The growth form of lianas is very diverse; this evidence applies also to seed, seedling and germination characteristics. We identified a range of habits, from typical pioneer species (photoblastic, desiccation tolerant seeds), to climax species (large, desiccation sensitive seeds). The contrasting responses to alternating temperatures in a small range of seed sizes (9–145 mg dry mass), suggests that the establishment of lianas from seeds may be restricted to very species specific niches.
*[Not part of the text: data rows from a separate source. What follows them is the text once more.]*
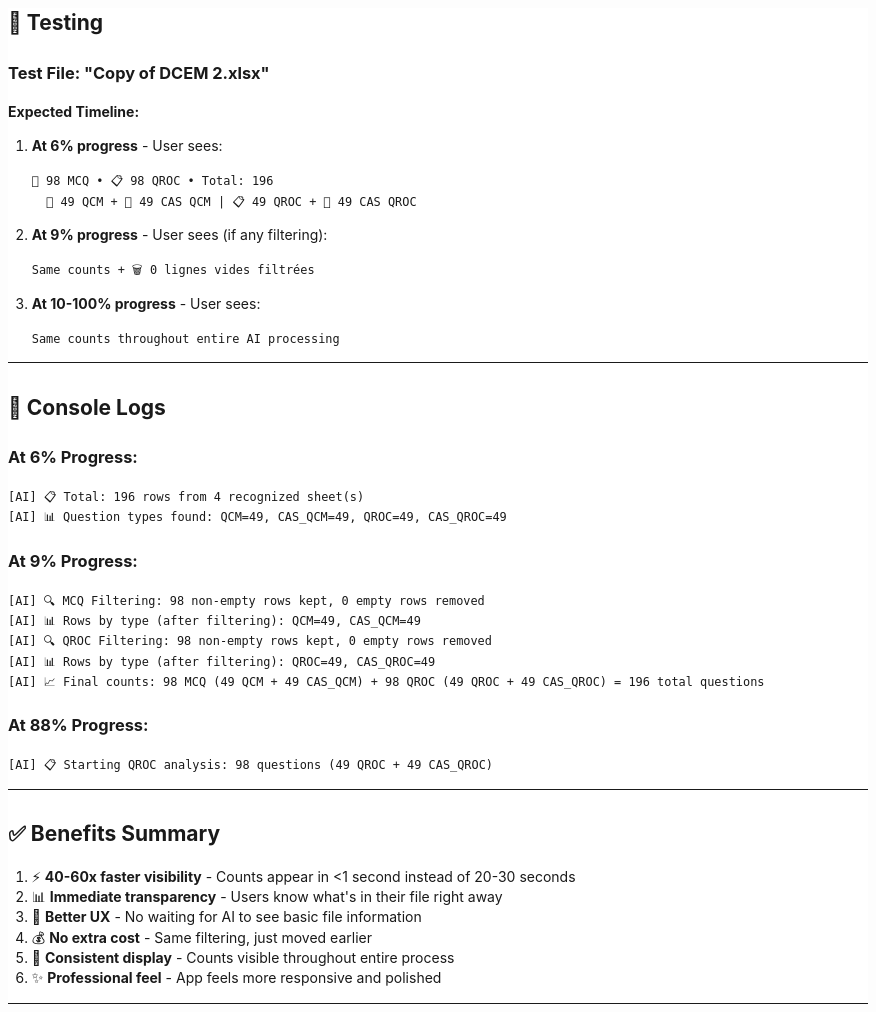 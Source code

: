 
## 🧪 Testing

### Test File: "Copy of DCEM 2.xlsx"

**Expected Timeline:**

1. **At 6% progress** - User sees:
   ```
   📝 98 MCQ • 📋 98 QROC • Total: 196
     📝 49 QCM + 🏫 49 CAS QCM | 📋 49 QROC + 🏫 49 CAS QROC
   ```

2. **At 9% progress** - User sees (if any filtering):
   ```
   Same counts + 🗑️ 0 lignes vides filtrées
   ```

3. **At 10-100% progress** - User sees:
   ```
   Same counts throughout entire AI processing
   ```

---

## 🎨 Console Logs

### At 6% Progress:
```
[AI] 📋 Total: 196 rows from 4 recognized sheet(s)
[AI] 📊 Question types found: QCM=49, CAS_QCM=49, QROC=49, CAS_QROC=49
```

### At 9% Progress:
```
[AI] 🔍 MCQ Filtering: 98 non-empty rows kept, 0 empty rows removed
[AI] 📊 Rows by type (after filtering): QCM=49, CAS_QCM=49
[AI] 🔍 QROC Filtering: 98 non-empty rows kept, 0 empty rows removed
[AI] 📊 Rows by type (after filtering): QROC=49, CAS_QROC=49
[AI] 📈 Final counts: 98 MCQ (49 QCM + 49 CAS_QCM) + 98 QROC (49 QROC + 49 CAS_QROC) = 196 total questions
```

### At 88% Progress:
```
[AI] 📋 Starting QROC analysis: 98 questions (49 QROC + 49 CAS_QROC)
```

---

## ✅ Benefits Summary

1. ⚡ **40-60x faster visibility** - Counts appear in <1 second instead of 20-30 seconds
2. 📊 **Immediate transparency** - Users know what's in their file right away
3. 🎯 **Better UX** - No waiting for AI to see basic file information
4. 💰 **No extra cost** - Same filtering, just moved earlier
5. 🔄 **Consistent display** - Counts visible throughout entire process
6. ✨ **Professional feel** - App feels more responsive and polished

---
First records of desiccation sensitivity of seeds or light depending germination for some species add another stone to the mosaic of knowledge about lianas.
Time restrictions on research projects and the requirement of sound statistics for publications drives seed knowledge towards species with easily accessible, abundant seeds; however, for difficult or rare plant groups (e.g., species with few large seeds, supra-annual fruiting cycles, hard access) several small imperfect data sets may validate each other and should be made accessible.
We are grateful to the INPA and the Instituto Brasileiro do Meio Ambiente e dos Recursos Naturais Renováveis (IBAMA) for the possibility to conduct the study, and to J.E.C. Souza and A.N. Fialho for helping with the fruit collection. Pelin Kayaalp and J. Wren improved the English. M. Roeder received a doctoral scholarship of the Deutscher Akademischer Austauschdienst (DAAD) and the Evangelisches Studienwerk Villigst e.V.